[Supplied information Boundary: Start]
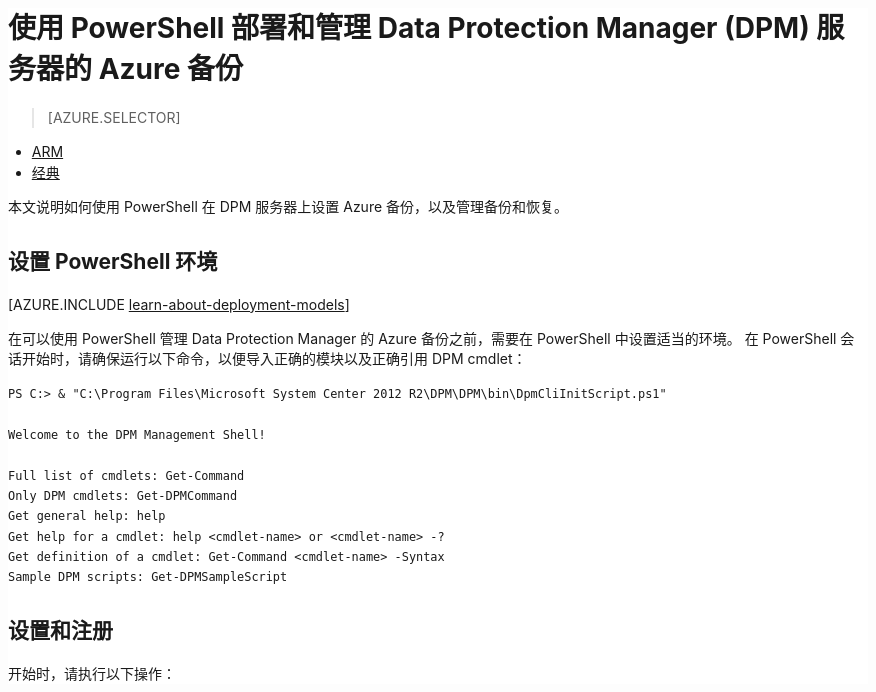 <properties
    pageTitle="Azure 备份 - 使用 PowerShell 备份 DPM 工作负荷 | Microsoft 文档"
    description="了解如何使用 PowerShell 部署和管理 Data Protection Manager (DPM) 的 Azure 备份"
    services="backup"
    documentationcenter=""
    author="NKolli1"
    manager="shreeshd"
    editor=""
    translationtype="Human Translation" />
<tags
    ms.assetid="e9bd223c-2398-4eb1-9bf3-50e08970fea7"
    ms.service="backup"
    ms.workload="storage-backup-recovery"
    ms.tgt_pltfrm="na"
    ms.devlang="na"
    ms.topic="article"
    ms.date="1/23/2017"
    wacn.date="04/24/2017"
    ms.author="adigan;anuragm;trinadhk;markgal"
    ms.sourcegitcommit="a114d832e9c5320e9a109c9020fcaa2f2fdd43a9"
    ms.openlocfilehash="52170dbfe01aaade9de2ffc73fcf3660e42c68ec"
    ms.lasthandoff="04/14/2017" />

# <a name="deploy-and-manage-backup-to-azure-for-data-protection-manager-dpm-servers-using-powershell"></a>使用 PowerShell 部署和管理 Data Protection Manager (DPM) 服务器的 Azure 备份
> [AZURE.SELECTOR]
- [ARM](/documentation/articles/backup-dpm-automation/)
- [经典](/documentation/articles/backup-dpm-automation-classic/)

本文说明如何使用 PowerShell 在 DPM 服务器上设置 Azure 备份，以及管理备份和恢复。

## <a name="setting-up-the-powershell-environment"></a>设置 PowerShell 环境
[AZURE.INCLUDE [learn-about-deployment-models](../../includes/learn-about-deployment-models-include.md)]

在可以使用 PowerShell 管理 Data Protection Manager 的 Azure 备份之前，需要在 PowerShell 中设置适当的环境。 在 PowerShell 会话开始时，请确保运行以下命令，以便导入正确的模块以及正确引用 DPM cmdlet：

    PS C:> & "C:\Program Files\Microsoft System Center 2012 R2\DPM\DPM\bin\DpmCliInitScript.ps1"

    Welcome to the DPM Management Shell!

    Full list of cmdlets: Get-Command
    Only DPM cmdlets: Get-DPMCommand
    Get general help: help
    Get help for a cmdlet: help <cmdlet-name> or <cmdlet-name> -?
    Get definition of a cmdlet: Get-Command <cmdlet-name> -Syntax
    Sample DPM scripts: Get-DPMSampleScript

## <a name="setup-and-registration"></a>设置和注册
开始时，请执行以下操作：

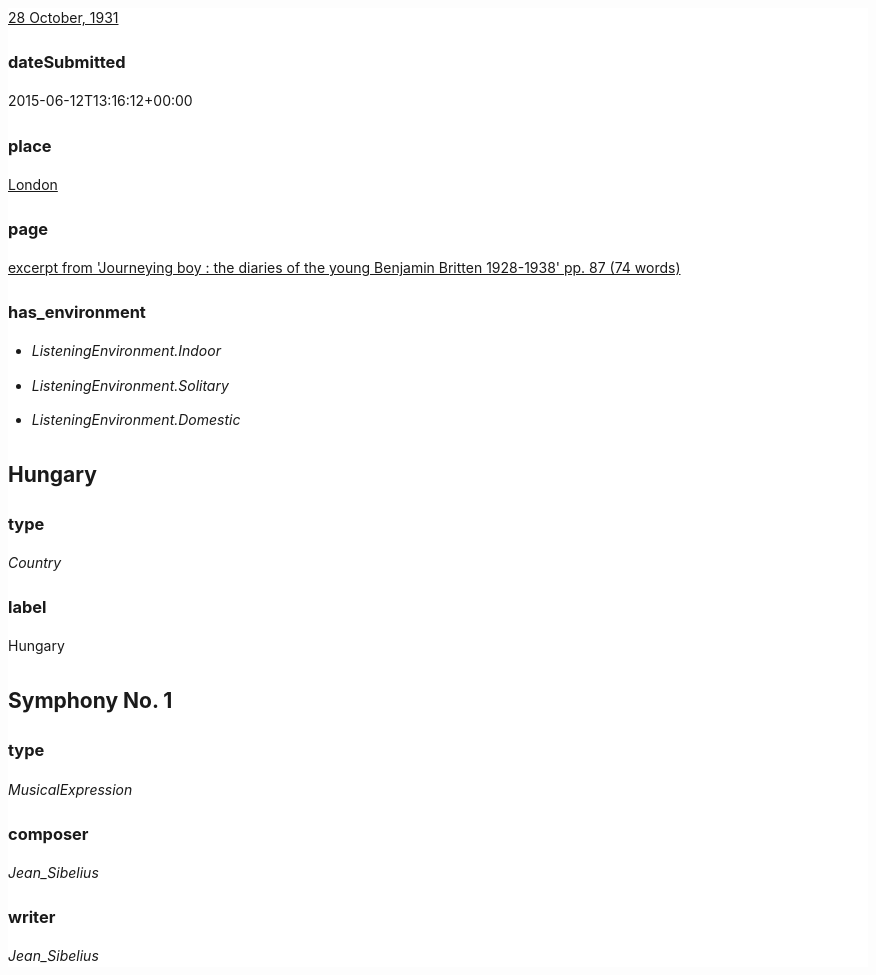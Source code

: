 
[28 October, 1931](#28-October-1931)

### dateSubmitted


2015-06-12T13:16:12+00:00

### place


[London](#London)

### page


[excerpt from 'Journeying boy : the diaries of the young Benjamin Britten 1928-1938' pp. 87 (74 words)](#excerpt-from-'Journeying-boy-the-diaries-of-the-young-Benjamin-Britten-1928-1938'-pp.-87-(74-words))

### has_environment

 - *ListeningEnvironment.Indoor*

 - *ListeningEnvironment.Solitary*

 - *ListeningEnvironment.Domestic*

## Hungary

### type


*Country*

### label


Hungary

## Symphony No. 1

### type


*MusicalExpression*

### composer


*Jean_Sibelius*

### writer


*Jean_Sibelius*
[Supplied information Boundary: End]
## Problem description
Reproduce the entire listing exactly, except for any pictures it contains.

## Response for this exercise
 <properties
    pageTitle="Azure 备份 - 使用 PowerShell 备份 DPM 工作负荷 | Microsoft 文档"
    description="了解如何使用 PowerShell 部署和管理 Data Protection Manager (DPM) 的 Azure 备份"
    services="backup"
    documentationcenter=""
    author="NKolli1"
    manager="shreeshd"
    editor=""
    translationtype="Human Translation" />
<tags
    ms.assetid="e9bd223c-2398-4eb1-9bf3-50e08970fea7"
    ms.service="backup"
    ms.workload="storage-backup-recovery"
    ms.tgt_pltfrm="na"
    ms.devlang="na"
    ms.topic="article"
    ms.date="1/23/2017"
    wacn.date="04/24/2017"
    ms.author="adigan;anuragm;trinadhk;markgal"
    ms.sourcegitcommit="a114d832e9c5320e9a109c9020fcaa2f2fdd43a9"
    ms.openlocfilehash="52170dbfe01aaade9de2ffc73fcf3660e42c68ec"
    ms.lasthandoff="04/14/2017" />

# <a name="deploy-and-manage-backup-to-azure-for-data-protection-manager-dpm-servers-using-powershell"></a>使用 PowerShell 部署和管理 Data Protection Manager (DPM) 服务器的 Azure 备份
> [AZURE.SELECTOR]
- [ARM](/documentation/articles/backup-dpm-automation/)
- [经典](/documentation/articles/backup-dpm-automation-classic/)

本文说明如何使用 PowerShell 在 DPM 服务器上设置 Azure 备份，以及管理备份和恢复。

## <a name="setting-up-the-powershell-environment"></a>设置 PowerShell 环境
[AZURE.INCLUDE [learn-about-deployment-models](../../includes/learn-about-deployment-models-include.md)]

在可以使用 PowerShell 管理 Data Protection Manager 的 Azure 备份之前，需要在 PowerShell 中设置适当的环境。 在 PowerShell 会话开始时，请确保运行以下命令，以便导入正确的模块以及正确引用 DPM cmdlet：

    PS C:> & "C:\Program Files\Microsoft System Center 2012 R2\DPM\DPM\bin\DpmCliInitScript.ps1"

    Welcome to the DPM Management Shell!

    Full list of cmdlets: Get-Command
    Only DPM cmdlets: Get-DPMCommand
    Get general help: help
    Get help for a cmdlet: help <cmdlet-name> or <cmdlet-name> -?
    Get definition of a cmdlet: Get-Command <cmdlet-name> -Syntax
    Sample DPM scripts: Get-DPMSampleScript

## <a name="setup-and-registration"></a>设置和注册
开始时，请执行以下操作：

Source code

: 
[28 October, 1931](#28-October-1931)

### dateSubmitted


2015-06-12T13:16:12+00:00

### place


[London](#London)

### page


[excerpt from 'Journeying boy : the diaries of the young Benjamin Britten 1928-1938' pp. 87 (74 words)](#excerpt-from-'Journeying-boy-the-diaries-of-the-young-Benjamin-Britten-1928-1938'-pp.-87-(74-words))

### has_environment

 - *ListeningEnvironment.Indoor*

 - *ListeningEnvironment.Solitary*

 - *ListeningEnvironment.Domestic*

## Hungary

### type


*Country*

### label


Hungary

## Symphony No. 1

### type


*MusicalExpression*

### composer


*Jean_Sibelius*

### writer


*Jean_Sibelius*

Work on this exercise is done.